TASK BRIEF: Return all lines from the listing below in which "memória" appears.

SUPPLIED MATERIAL Start Marker

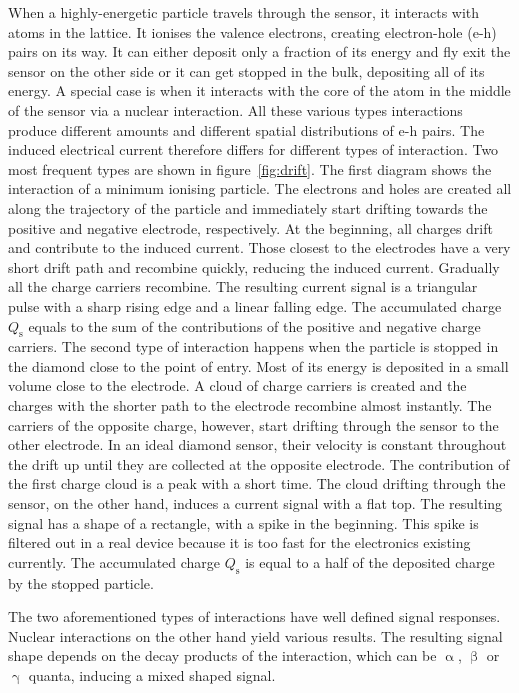 When a highly-energetic particle travels through the sensor, it interacts with atoms in the lattice. It ionises the valence electrons, creating electron-hole (e-h) pairs on its way. It can either deposit only a fraction of its energy and fly exit the sensor on the other side or it can get stopped in the bulk, depositing all of its energy. A special case is when it interacts with the core of the atom in the middle of the sensor via a nuclear interaction. All these various types interactions produce different amounts and different spatial distributions of e-h pairs. The induced electrical current therefore differs for different types of interaction. Two most frequent types are shown in figure~\ref{fig:drift}. The first diagram shows the interaction of a minimum ionising particle. The electrons and holes are created all along the trajectory of the particle and immediately start drifting towards the positive and negative electrode, respectively. At the beginning, all charges drift and contribute to the induced current. Those closest to the electrodes have a very short drift path and recombine quickly, reducing the induced current. Gradually all the charge carriers recombine. The resulting current signal is a triangular pulse with a sharp rising edge and a linear falling edge. The accumulated charge $Q_\mathrm{s}$ equals to the sum of the contributions of the positive and negative charge carriers. The second type of interaction happens when the particle is stopped in the diamond close to the point of entry. Most of its energy is deposited in a small volume close to the electrode. A cloud of charge carriers is created and the charges with the shorter path to the electrode recombine almost instantly. The carriers of the opposite charge, however, start drifting through the sensor to the other electrode. In an ideal diamond sensor, their velocity is constant throughout the drift up until they are collected at the opposite electrode. The contribution of the first charge cloud is a peak with a short time. The cloud drifting through the sensor, on the other hand, induces a current signal with a flat top. The resulting signal has a shape of a rectangle, with a spike in the beginning. This spike is filtered out in a real device because it is too fast for the electronics existing currently. The accumulated charge $Q_\mathrm{s}$ is equal to a half of the deposited charge by the stopped particle.

The two aforementioned types of interactions have well defined signal responses. Nuclear interactions on the other hand yield various results. The resulting signal shape depends on the decay products of the interaction, which can be $\upalpha$, $\upbeta$ or $\upgamma$ quanta, inducing a mixed shaped signal. 
%


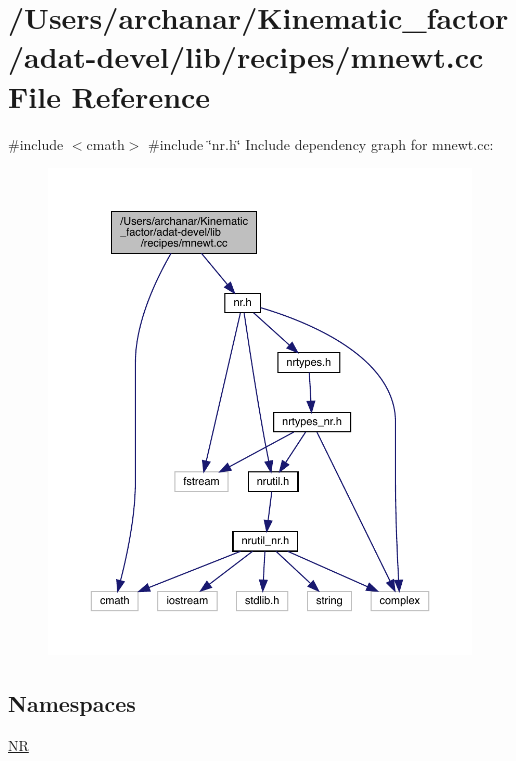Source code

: \hypertarget{adat-devel_2lib_2recipes_2mnewt_8cc}{}\section{/\+Users/archanar/\+Kinematic\+\_\+factor/adat-\/devel/lib/recipes/mnewt.cc File Reference}
\label{adat-devel_2lib_2recipes_2mnewt_8cc}
{\ttfamily \#include $<$cmath$>$}\newline
{\ttfamily \#include \char`\"{}nr.\+h\char`\"{}}\newline
Include dependency graph for mnewt.\+cc\+:
\nopagebreak
\begin{figure}[H]
\begin{center}
\leavevmode
\includegraphics[width=350pt]{dd/d08/adat-devel_2lib_2recipes_2mnewt_8cc__incl}
\end{center}
\end{figure}
\subsection*{Namespaces}
\begin{DoxyCompactItemize}
\item 
 \mbox{\hyperlink{namespaceNR}{NR}}
\end{DoxyCompactItemize}
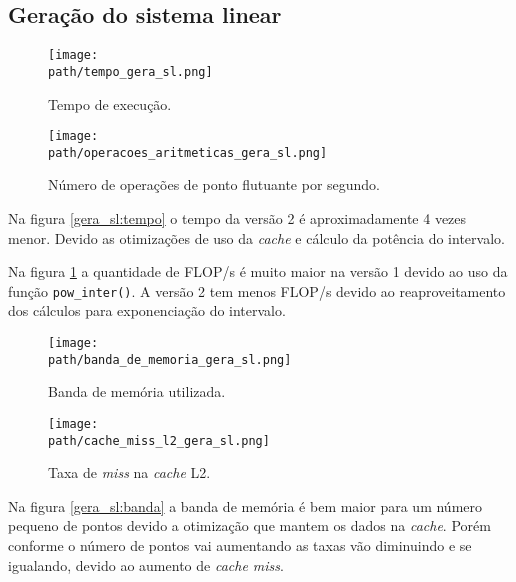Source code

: \documentclass[a4paper, 11pt]{article}
\begin{document}
\subsection{Geração do sistema linear}
\begin{figure}[!h]
    \centering
    \begin{minipage}{.5\textwidth}
        \centering
        \texttt{[image: \\path/tempo\_gera\_sl.png]}
        \caption{Tempo de execução.}
        \label{gera_sl:tempo}
    \end{minipage}\hfill
    \begin{minipage}{.5\textwidth}
        \centering
        \texttt{[image: \\path/operacoes\_aritmeticas\_gera\_sl.png]}
        \caption{Número de operações de ponto flutuante por segundo.}
        \label{gera_sl:flops}
    \end{minipage}
\end{figure}

Na figura \ref{gera_sl:tempo} o tempo da versão 2 é aproximadamente 4 vezes menor. Devido as otimizações de uso da \textit{cache} e cálculo da potência do intervalo.

Na figura \ref{gera_sl:flops} a quantidade de FLOP/s é muito maior na versão 1 devido ao uso da função \texttt{pow\_inter()}. A versão 2 tem menos FLOP/s devido ao reaproveitamento dos cálculos para exponenciação do intervalo.

\begin{figure}[H]
    \centering
    \begin{minipage}{.5\textwidth}
        \centering
        \texttt{[image: \\path/banda\_de\_memoria\_gera\_sl.png]}
        \caption{Banda de memória utilizada.}
        \label{gera_sl:banda}
    \end{minipage}\hfill
    \begin{minipage}{.5\textwidth}
        \centering
        \texttt{[image: \\path/cache\_miss\_l2\_gera\_sl.png]}
        \caption{Taxa de \textit{miss} na \textit{cache} L2.}
        \label{gera_sl:cache_miss}
    \end{minipage}
\end{figure}

Na figura \ref{gera_sl:banda} a banda de memória é bem maior para um número pequeno de pontos devido a otimização que mantem os dados na \textit{cache}. Porém conforme o número de pontos vai aumentando as taxas vão diminuindo e se igualando, devido ao aumento de \textit{cache miss}.
\end{document}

SUPPLIED MATERIAL End Marker

SOLUTION TO THE PROBLEM:
        \caption{Banda de memória utilizada.}
Na figura \ref{gera_sl:banda} a banda de memória é bem maior para um número pequeno de pontos devido a otimização que mantem os dados na \textit{cache}. Porém conforme o número de pontos vai aumentando as taxas vão diminuindo e se igualando, devido ao aumento de \textit{cache miss}.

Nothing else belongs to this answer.